_Goal of the exercise_
Only certain lines below are wanted: those starting at the line containing "11. Найдите каталог" and ending at the line containing "и удалите любые", both included, each retyped exactly.

[Collected data]
----------------------------------------

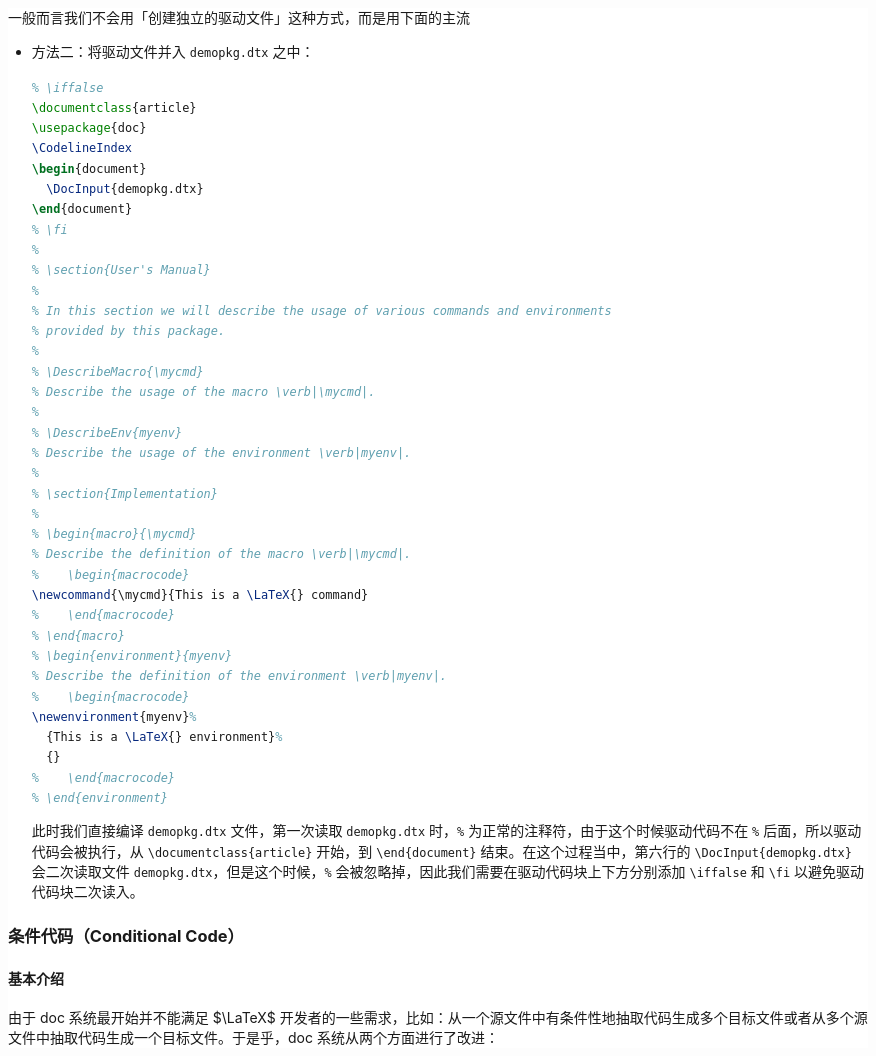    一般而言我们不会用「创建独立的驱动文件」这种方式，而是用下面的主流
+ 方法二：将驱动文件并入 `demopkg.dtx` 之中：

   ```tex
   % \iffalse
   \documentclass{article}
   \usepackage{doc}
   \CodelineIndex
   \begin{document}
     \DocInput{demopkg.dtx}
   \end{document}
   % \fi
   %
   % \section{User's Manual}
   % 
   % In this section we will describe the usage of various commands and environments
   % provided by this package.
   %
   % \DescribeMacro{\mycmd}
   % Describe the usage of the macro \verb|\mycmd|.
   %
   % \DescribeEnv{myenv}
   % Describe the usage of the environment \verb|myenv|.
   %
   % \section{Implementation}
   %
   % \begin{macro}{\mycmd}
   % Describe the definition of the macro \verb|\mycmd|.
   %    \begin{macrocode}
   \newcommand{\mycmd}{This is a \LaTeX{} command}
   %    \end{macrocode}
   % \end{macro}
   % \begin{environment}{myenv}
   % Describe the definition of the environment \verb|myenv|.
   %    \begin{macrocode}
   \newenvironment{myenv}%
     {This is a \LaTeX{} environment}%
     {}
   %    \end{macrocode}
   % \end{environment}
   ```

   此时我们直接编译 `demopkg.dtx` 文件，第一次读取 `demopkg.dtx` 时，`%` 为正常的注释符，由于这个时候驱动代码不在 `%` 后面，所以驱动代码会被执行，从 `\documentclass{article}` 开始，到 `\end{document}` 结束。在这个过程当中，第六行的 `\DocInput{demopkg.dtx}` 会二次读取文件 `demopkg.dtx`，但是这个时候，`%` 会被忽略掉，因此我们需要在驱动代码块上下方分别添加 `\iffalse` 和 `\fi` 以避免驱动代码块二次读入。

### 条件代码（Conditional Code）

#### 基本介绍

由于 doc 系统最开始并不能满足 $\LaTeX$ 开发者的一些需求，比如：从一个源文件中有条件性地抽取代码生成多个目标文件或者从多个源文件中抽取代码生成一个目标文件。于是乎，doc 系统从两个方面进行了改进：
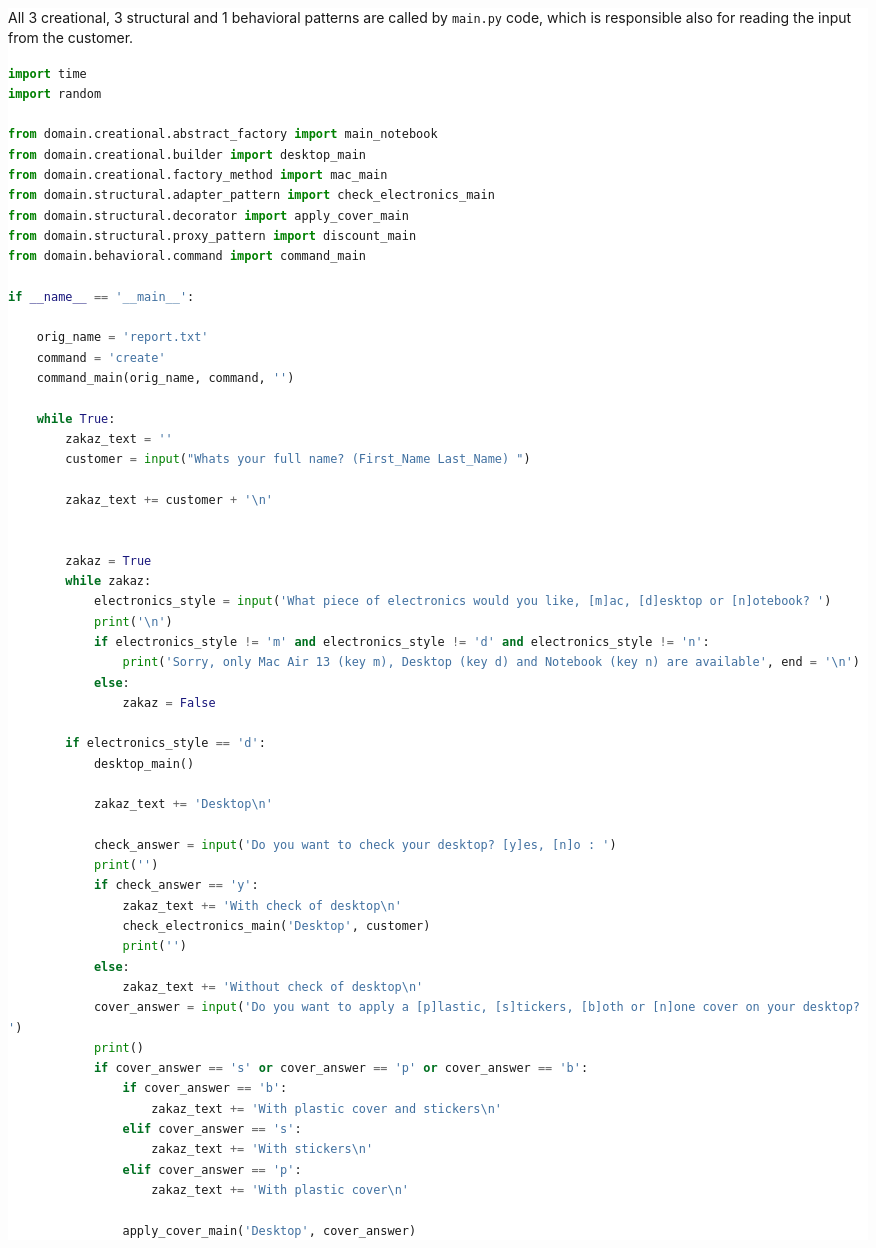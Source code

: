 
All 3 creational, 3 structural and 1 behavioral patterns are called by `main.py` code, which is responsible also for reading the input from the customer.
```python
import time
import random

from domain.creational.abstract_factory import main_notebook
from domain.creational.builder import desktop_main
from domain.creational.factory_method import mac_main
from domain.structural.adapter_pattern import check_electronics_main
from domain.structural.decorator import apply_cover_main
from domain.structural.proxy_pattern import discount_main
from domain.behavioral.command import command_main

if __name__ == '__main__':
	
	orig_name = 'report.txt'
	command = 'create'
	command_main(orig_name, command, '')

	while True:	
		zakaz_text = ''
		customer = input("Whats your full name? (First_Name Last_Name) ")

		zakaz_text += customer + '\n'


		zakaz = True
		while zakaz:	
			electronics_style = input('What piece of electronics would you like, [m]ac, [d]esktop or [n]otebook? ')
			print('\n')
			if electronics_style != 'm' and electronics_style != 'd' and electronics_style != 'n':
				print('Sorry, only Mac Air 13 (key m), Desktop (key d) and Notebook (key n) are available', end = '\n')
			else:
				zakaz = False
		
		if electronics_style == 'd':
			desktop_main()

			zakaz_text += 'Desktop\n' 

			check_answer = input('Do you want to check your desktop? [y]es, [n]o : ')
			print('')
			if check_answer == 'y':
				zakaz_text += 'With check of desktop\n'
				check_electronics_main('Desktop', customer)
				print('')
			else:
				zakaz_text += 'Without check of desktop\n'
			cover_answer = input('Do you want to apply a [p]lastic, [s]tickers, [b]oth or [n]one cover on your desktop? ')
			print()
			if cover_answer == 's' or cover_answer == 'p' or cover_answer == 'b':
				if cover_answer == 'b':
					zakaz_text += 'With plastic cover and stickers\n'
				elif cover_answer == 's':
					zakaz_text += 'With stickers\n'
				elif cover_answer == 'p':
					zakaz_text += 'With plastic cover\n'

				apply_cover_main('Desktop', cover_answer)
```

----------------------------------------

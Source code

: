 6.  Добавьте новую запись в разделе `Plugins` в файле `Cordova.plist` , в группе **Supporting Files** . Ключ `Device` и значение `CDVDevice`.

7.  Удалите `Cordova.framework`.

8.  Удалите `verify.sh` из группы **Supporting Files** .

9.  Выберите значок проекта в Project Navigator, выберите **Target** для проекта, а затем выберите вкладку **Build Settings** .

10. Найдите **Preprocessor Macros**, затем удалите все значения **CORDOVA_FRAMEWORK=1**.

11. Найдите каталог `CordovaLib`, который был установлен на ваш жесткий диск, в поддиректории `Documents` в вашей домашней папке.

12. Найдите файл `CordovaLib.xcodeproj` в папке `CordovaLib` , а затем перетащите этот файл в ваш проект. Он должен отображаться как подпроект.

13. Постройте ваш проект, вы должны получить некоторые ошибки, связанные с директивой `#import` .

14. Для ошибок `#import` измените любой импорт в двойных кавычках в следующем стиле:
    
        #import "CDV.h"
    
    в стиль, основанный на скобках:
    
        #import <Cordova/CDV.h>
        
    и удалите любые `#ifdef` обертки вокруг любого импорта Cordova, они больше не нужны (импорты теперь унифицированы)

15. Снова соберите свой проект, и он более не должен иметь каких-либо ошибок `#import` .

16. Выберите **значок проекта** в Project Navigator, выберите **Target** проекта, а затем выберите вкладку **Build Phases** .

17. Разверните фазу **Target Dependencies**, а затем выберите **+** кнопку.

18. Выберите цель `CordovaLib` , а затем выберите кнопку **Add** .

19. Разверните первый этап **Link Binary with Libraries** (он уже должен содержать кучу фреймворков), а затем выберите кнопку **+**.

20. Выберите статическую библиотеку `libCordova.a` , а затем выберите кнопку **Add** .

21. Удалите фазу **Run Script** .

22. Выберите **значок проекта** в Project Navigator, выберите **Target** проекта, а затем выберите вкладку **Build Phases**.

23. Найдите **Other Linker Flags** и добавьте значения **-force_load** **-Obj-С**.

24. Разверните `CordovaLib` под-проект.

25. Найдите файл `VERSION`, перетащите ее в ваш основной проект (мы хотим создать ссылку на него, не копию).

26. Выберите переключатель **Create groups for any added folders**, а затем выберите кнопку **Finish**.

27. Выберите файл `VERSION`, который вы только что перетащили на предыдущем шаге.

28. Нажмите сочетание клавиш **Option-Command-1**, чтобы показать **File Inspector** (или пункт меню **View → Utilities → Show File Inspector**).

----------------------------------------

_Solution_
11. Найдите каталог `CordovaLib`, который был установлен на ваш жесткий диск, в поддиректории `Documents` в вашей домашней папке.

12. Найдите файл `CordovaLib.xcodeproj` в папке `CordovaLib` , а затем перетащите этот файл в ваш проект. Он должен отображаться как подпроект.

13. Постройте ваш проект, вы должны получить некоторые ошибки, связанные с директивой `#import` .

14. Для ошибок `#import` измените любой импорт в двойных кавычках в следующем стиле:
    
        #import "CDV.h"
    
    в стиль, основанный на скобках:
    
        #import <Cordova/CDV.h>
        
    и удалите любые `#ifdef` обертки вокруг любого импорта Cordova, они больше не нужны (импорты теперь унифицированы)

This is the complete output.